Un nuovo (?) Presidente per un Paese bloccato

 
 

Alla fine è andata come non doveva andare. Mattarella è stato rieletto come Presidente della Repubblica. Sia ben chiaro. Mattarella è stato un buon presidente ed è una persona assennata. Svolgerà il suo secondo mandato con la stessa serietà del primo. Il problema non è Mattarella. Il problema è l’Italia che non riesce a superare le sue idiosincrasie e deve affidarsi a (non) soluzioni che rinviano le scelte e lasciano irrisolti i nodi. Tre brevi considerazioni a caldo. 

1. Rieleggere lo stesso Presidente significa non avere prospettive di futuro e non essere inseriti in dinamiche fisiologiche di cambiamento istituzionale. Che a 81 anni un uomo debba essere chiamato di nuovo a ricoprire la più alta carica dello Stato parla di un Paese vecchio, senza visione di futuro. Il fatto che sia accaduta la stessa cosa con Napolitano pochi anni fa dice che la vetustà della cultura del Paese non è episodica, ma strutturale. Sembra quasi che in Italia circoli ancora la nostalgia delle cariche a vita (come quella del re o del papa) più che essersi radicata quella delle cariche pubbliche pro-tempore e in vista di scadenzate successioni. Come si può parlare di attenzione alla formazione di giovani e alla crescita delle opportunità per le nuove generazioni, se alla fine, in una carica apicale si rielegge una persona che l’ha già ricoperta e che giustamente aspettava la stagione dell’emeritazione? Che messaggio manda il Paese? Che siamo un Paese per vecchi (con tutto il rispetto per gli anziani), statico, bloccato. 
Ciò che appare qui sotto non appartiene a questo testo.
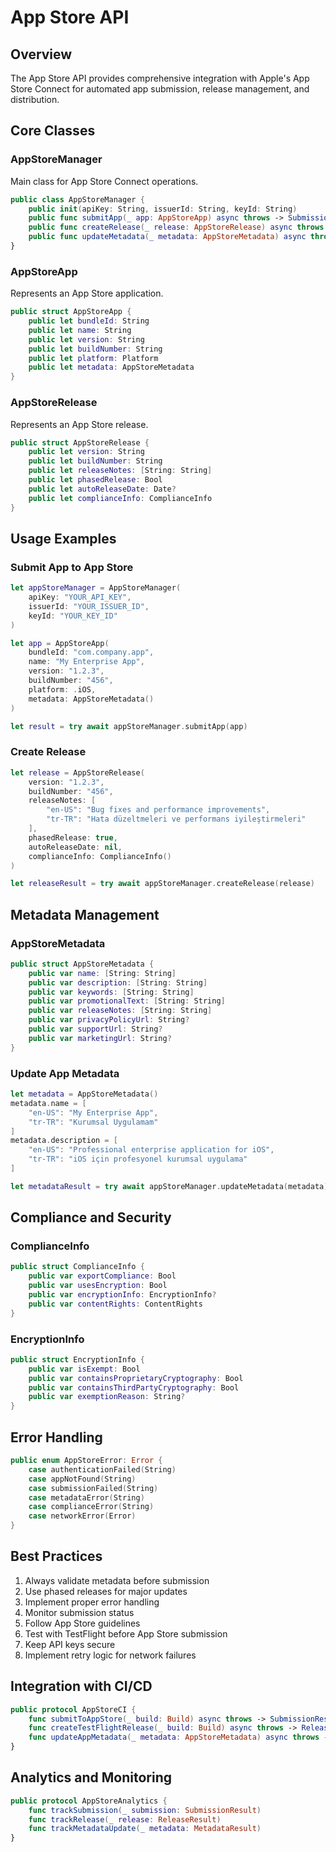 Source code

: # App Store API

## Overview

The App Store API provides comprehensive integration with Apple's App Store Connect for automated app submission, release management, and distribution.

## Core Classes

### AppStoreManager

Main class for App Store Connect operations.

```swift
public class AppStoreManager {
    public init(apiKey: String, issuerId: String, keyId: String)
    public func submitApp(_ app: AppStoreApp) async throws -> SubmissionResult
    public func createRelease(_ release: AppStoreRelease) async throws -> ReleaseResult
    public func updateMetadata(_ metadata: AppStoreMetadata) async throws -> MetadataResult
}
```

### AppStoreApp

Represents an App Store application.

```swift
public struct AppStoreApp {
    public let bundleId: String
    public let name: String
    public let version: String
    public let buildNumber: String
    public let platform: Platform
    public let metadata: AppStoreMetadata
}
```

### AppStoreRelease

Represents an App Store release.

```swift
public struct AppStoreRelease {
    public let version: String
    public let buildNumber: String
    public let releaseNotes: [String: String]
    public let phasedRelease: Bool
    public let autoReleaseDate: Date?
    public let complianceInfo: ComplianceInfo
}
```

## Usage Examples

### Submit App to App Store

```swift
let appStoreManager = AppStoreManager(
    apiKey: "YOUR_API_KEY",
    issuerId: "YOUR_ISSUER_ID",
    keyId: "YOUR_KEY_ID"
)

let app = AppStoreApp(
    bundleId: "com.company.app",
    name: "My Enterprise App",
    version: "1.2.3",
    buildNumber: "456",
    platform: .iOS,
    metadata: AppStoreMetadata()
)

let result = try await appStoreManager.submitApp(app)
```

### Create Release

```swift
let release = AppStoreRelease(
    version: "1.2.3",
    buildNumber: "456",
    releaseNotes: [
        "en-US": "Bug fixes and performance improvements",
        "tr-TR": "Hata düzeltmeleri ve performans iyileştirmeleri"
    ],
    phasedRelease: true,
    autoReleaseDate: nil,
    complianceInfo: ComplianceInfo()
)

let releaseResult = try await appStoreManager.createRelease(release)
```

## Metadata Management

### AppStoreMetadata

```swift
public struct AppStoreMetadata {
    public var name: [String: String]
    public var description: [String: String]
    public var keywords: [String: String]
    public var promotionalText: [String: String]
    public var releaseNotes: [String: String]
    public var privacyPolicyUrl: String?
    public var supportUrl: String?
    public var marketingUrl: String?
}
```

### Update App Metadata

```swift
let metadata = AppStoreMetadata()
metadata.name = [
    "en-US": "My Enterprise App",
    "tr-TR": "Kurumsal Uygulamam"
]
metadata.description = [
    "en-US": "Professional enterprise application for iOS",
    "tr-TR": "iOS için profesyonel kurumsal uygulama"
]

let metadataResult = try await appStoreManager.updateMetadata(metadata)
```

## Compliance and Security

### ComplianceInfo

```swift
public struct ComplianceInfo {
    public var exportCompliance: Bool
    public var usesEncryption: Bool
    public var encryptionInfo: EncryptionInfo?
    public var contentRights: ContentRights
}
```

### EncryptionInfo

```swift
public struct EncryptionInfo {
    public var isExempt: Bool
    public var containsProprietaryCryptography: Bool
    public var containsThirdPartyCryptography: Bool
    public var exemptionReason: String?
}
```

## Error Handling

```swift
public enum AppStoreError: Error {
    case authenticationFailed(String)
    case appNotFound(String)
    case submissionFailed(String)
    case metadataError(String)
    case complianceError(String)
    case networkError(Error)
}
```

## Best Practices

1. Always validate metadata before submission
2. Use phased releases for major updates
3. Implement proper error handling
4. Monitor submission status
5. Follow App Store guidelines
6. Test with TestFlight before App Store submission
7. Keep API keys secure
8. Implement retry logic for network failures

## Integration with CI/CD

```swift
public protocol AppStoreCI {
    func submitToAppStore(_ build: Build) async throws -> SubmissionResult
    func createTestFlightRelease(_ build: Build) async throws -> ReleaseResult
    func updateAppMetadata(_ metadata: AppStoreMetadata) async throws -> MetadataResult
}
```

## Analytics and Monitoring

```swift
public protocol AppStoreAnalytics {
    func trackSubmission(_ submission: SubmissionResult)
    func trackRelease(_ release: ReleaseResult)
    func trackMetadataUpdate(_ metadata: MetadataResult)
}
```
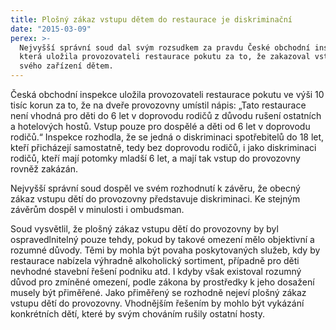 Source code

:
 ```yaml
---
title: Plošný zákaz vstupu dětem do restaurace je diskriminační
date: "2015-03-09"
perex: >-
  Nejvyšší správní soud dal svým rozsudkem za pravdu České obchodní inspekci,
  která uložila provozovateli restaurace pokutu za to, že zakazoval vstup do
  svého zařízení dětem.
---
```




Česká obchodní inspekce uložila provozovateli restaurace pokutu ve výši 10 tisíc korun za to, že na dveře provozovny umístil nápis: „Tato restaurace není vhodná pro děti do 6 let v doprovodu rodičů z důvodu rušení ostatních a hotelových hostů. Vstup pouze pro dospělé a děti od 6 let v doprovodu rodičů.“ Inspekce rozhodla, že se jedná o diskriminaci spotřebitelů do 18 let, kteří přicházejí samostatně, tedy bez doprovodu rodičů, i jako diskriminaci rodičů, kteří mají potomky mladší 6 let, a mají tak vstup do provozovny rovněž zakázán.



Nejvyšší správní soud dospěl ve svém rozhodnutí k závěru, že obecný zákaz vstupu dětí do provozovny představuje diskriminaci. Ke stejným závěrům dospěl v minulosti i ombudsman.  



Soud vysvětlil, že plošný zákaz vstupu dětí do provozovny by byl ospravedlnitelný pouze tehdy, pokud by takové omezení mělo objektivní a rozumné důvody. Těmi by mohla být povaha poskytovaných služeb, kdy by restaurace nabízela výhradně alkoholický sortiment, případně pro děti nevhodné stavební řešení podniku atd. I kdyby však existoval rozumný důvod pro zmíněné omezení, podle zákona by prostředky k jeho dosažení musely být přiměřené. Jako přiměřený se rozhodně nejeví plošný zákaz vstupu dětí do provozovny. Vhodnějším řešením by mohlo být vykázání konkrétních dětí, které by svým chováním rušily ostatní hosty. 


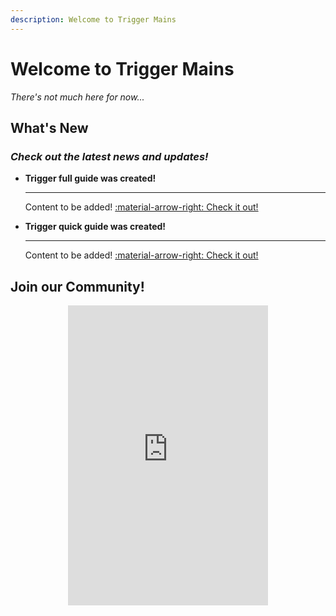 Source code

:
 ```yaml
---
description: Welcome to Trigger Mains
---
```


# Welcome to Trigger Mains

_There's not much here for now..._

## What's New

### _Check out the latest news and updates!_

<div class="grid cards" markdown>

- **Trigger full guide was created!**

  ---

  Content to be added!
  [:material-arrow-right: Check it out!](guides/trigger/full.md)

- **Trigger quick guide was created!**

  ---

  Content to be added!
  [:material-arrow-right: Check it out!](guides/trigger/quick.md)

</div>

## Join our Community!

<center>
    <iframe src="https://discord.com/widget?id=1292899450754302024&theme=dark" title="discord.gg/4hpNUWYJ7H" footer="Come hangout with us!" width="320" height="480" allowtransparency="true" frameborder="0" sandbox="allow-popups allow-popups-to-escape-sandbox allow-same-origin allow-scripts"></iframe>
</center> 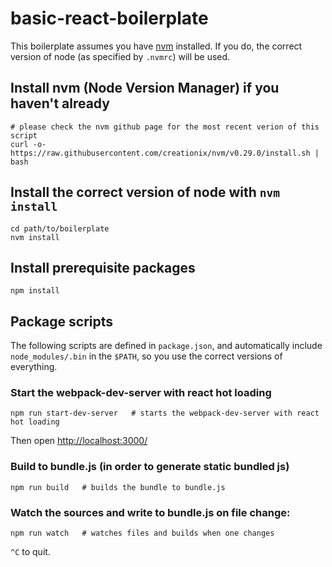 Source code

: # basic-react-boilerplate

This boilerplate assumes you have [nvm](https://github.com/creationix/nvm) installed.  If you do, the correct version of node (as specified by `.nvmrc`) will be used.

## Install nvm (Node Version Manager) if you haven't already
```
# please check the nvm github page for the most recent verion of this script
curl -o- https://raw.githubusercontent.com/creationix/nvm/v0.29.0/install.sh | bash
```

## Install the correct version of node with `nvm install`
```
cd path/to/boilerplate
nvm install
```

## Install prerequisite packages
```
npm install
```

## Package scripts

The following scripts are defined in `package.json`, and automatically include `node_modules/.bin` in the `$PATH`, so you use the correct versions of everything.

### Start the webpack-dev-server with react hot loading
```
npm run start-dev-server   # starts the webpack-dev-server with react hot loading
```
Then open [http://localhost:3000/](http://localhost:3000/)


### Build to bundle.js (in order to generate static bundled js)
```
npm run build   # builds the bundle to bundle.js
```

### Watch the sources and write to bundle.js on file change:
```
npm run watch   # watches files and builds when one changes
```
`^C` to quit.
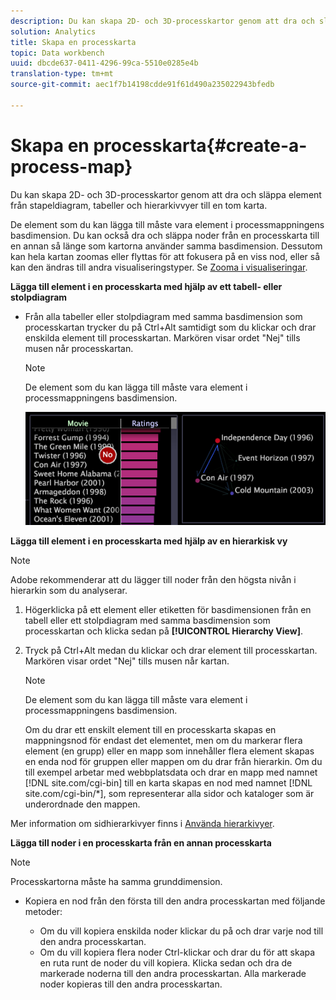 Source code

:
 ```yaml
---
description: Du kan skapa 2D- och 3D-processkartor genom att dra och släppa element från stapeldiagram, tabeller och hierarkivvyer till en tom karta.
solution: Analytics
title: Skapa en processkarta
topic: Data workbench
uuid: dbcde637-0411-4296-99ca-5510e0285e4b
translation-type: tm+mt
source-git-commit: aec1f7b14198cdde91f61d490a235022943bfedb

---
```



# Skapa en processkarta{#create-a-process-map}

Du kan skapa 2D- och 3D-processkartor genom att dra och släppa element från stapeldiagram, tabeller och hierarkivvyer till en tom karta.

De element som du kan lägga till måste vara element i processmappningens basdimension. Du kan också dra och släppa noder från en processkarta till en annan så länge som kartorna använder samma basdimension. Dessutom kan hela kartan zoomas eller flyttas för att fokusera på en viss nod, eller så kan den ändras till andra visualiseringstyper. Se [Zooma i visualiseringar](../../../../home/c-get-started/c-vis/c-zoom-vis.md#concept-7e33670bb5344f78a316f1a84cc20530).

**Lägga till element i en processkarta med hjälp av ett tabell- eller stolpdiagram**

* Från alla tabeller eller stolpdiagram med samma basdimension som processkartan trycker du på Ctrl+Alt samtidigt som du klickar och drar enskilda element till processkartan. Markören visar ordet &quot;Nej&quot; tills musen når processkartan.

   >[!NOTE]
   >
   >De element som du kan lägga till måste vara element i processmappningens basdimension.

   ![](assets/vis_2DProcessMap_addPages.png)

**Lägga till element i en processkarta med hjälp av en hierarkisk vy**

>[!NOTE]
>
>Adobe rekommenderar att du lägger till noder från den högsta nivån i hierarkin som du analyserar.

1. Högerklicka på ett element eller etiketten för basdimensionen från en tabell eller ett stolpdiagram med samma basdimension som processkartan och klicka sedan på **[!UICONTROL Hierarchy View]**.
1. Tryck på Ctrl+Alt medan du klickar och drar element till processkartan. Markören visar ordet &quot;Nej&quot; tills musen når kartan.

   >[!NOTE]
   >
   >De element som du kan lägga till måste vara element i processmappningens basdimension.

   Om du drar ett enskilt element till en processkarta skapas en mappningsnod för endast det elementet, men om du markerar flera element (en grupp) eller en mapp som innehåller flera element skapas en enda nod för gruppen eller mappen om du drar från hierarkin. Om du till exempel arbetar med webbplatsdata och drar en mapp med namnet [!DNL site.com/cgi-bin] till en karta skapas en nod med namnet [!DNL site.com/cgi-bin/*], som representerar alla sidor och kataloger som är underordnade den mappen.

Mer information om sidhierarkivyer finns i [Använda hierarkivyer](../../../../home/c-get-started/c-analysis-vis/c-tables/c-hier-vews.md#concept-b461183424a841eb94f8143a0eaf9bff).

**Lägga till noder i en processkarta från en annan processkarta**

>[!NOTE]
>
>Processkartorna måste ha samma grunddimension.

* Kopiera en nod från den första till den andra processkartan med följande metoder:

   * Om du vill kopiera enskilda noder klickar du på och drar varje nod till den andra processkartan.
   * Om du vill kopiera flera noder Ctrl-klickar och drar du för att skapa en ruta runt de noder du vill kopiera. Klicka sedan och dra de markerade noderna till den andra processkartan. Alla markerade noder kopieras till den andra processkartan.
2. Rieleggere lo stesso Presidente dice anche che la classe politica non è stata all’altezza della sua responsabilità. E’ da mesi se non anni che si sa che a fine gennaio 2022 si sarebbe votato per il Presidente, ma siamo arrivati all’appuntamento senza uno straccio di idea o di convergenza su un nome rappresentativo che potesse essere votato da una maggioranza. Tutto questo in presenza di infinite riunioni, discussioni animate, cene private, trattative riservate, interviste tambureggianti, post usati come palline da ping pong, in cui si sono spese milioni e milioni di parole senza arrivare a nulla. Una decisione importante per il Paese e largamente prevista è stata affrontata partendo da 0 e approdando a nulla. Si era detto che in pochi giorni si sarebbe eletto il Capo dello Stato. Sono stati bruciati molti candidati: alcuni annunciati e poi ritirati (Nordio, Pera, Moratti, Riccardi, Belloni), altri passati al vaglio del voto e sonoramente bocciati (Casellati). Sembrava di assistere allo svogliato e disinvolto distacco di petali di una margherita. Solo che in gioco era la più alta carica dello Stato. Tutti hanno detto di voler fare l’interesse “generale” al servizio del Paese, poi quando si è trattato di arrivare al dunque ciascuno è ritornato a ragionare solo da capo della propria bottega con una prospettiva molto provinciale. 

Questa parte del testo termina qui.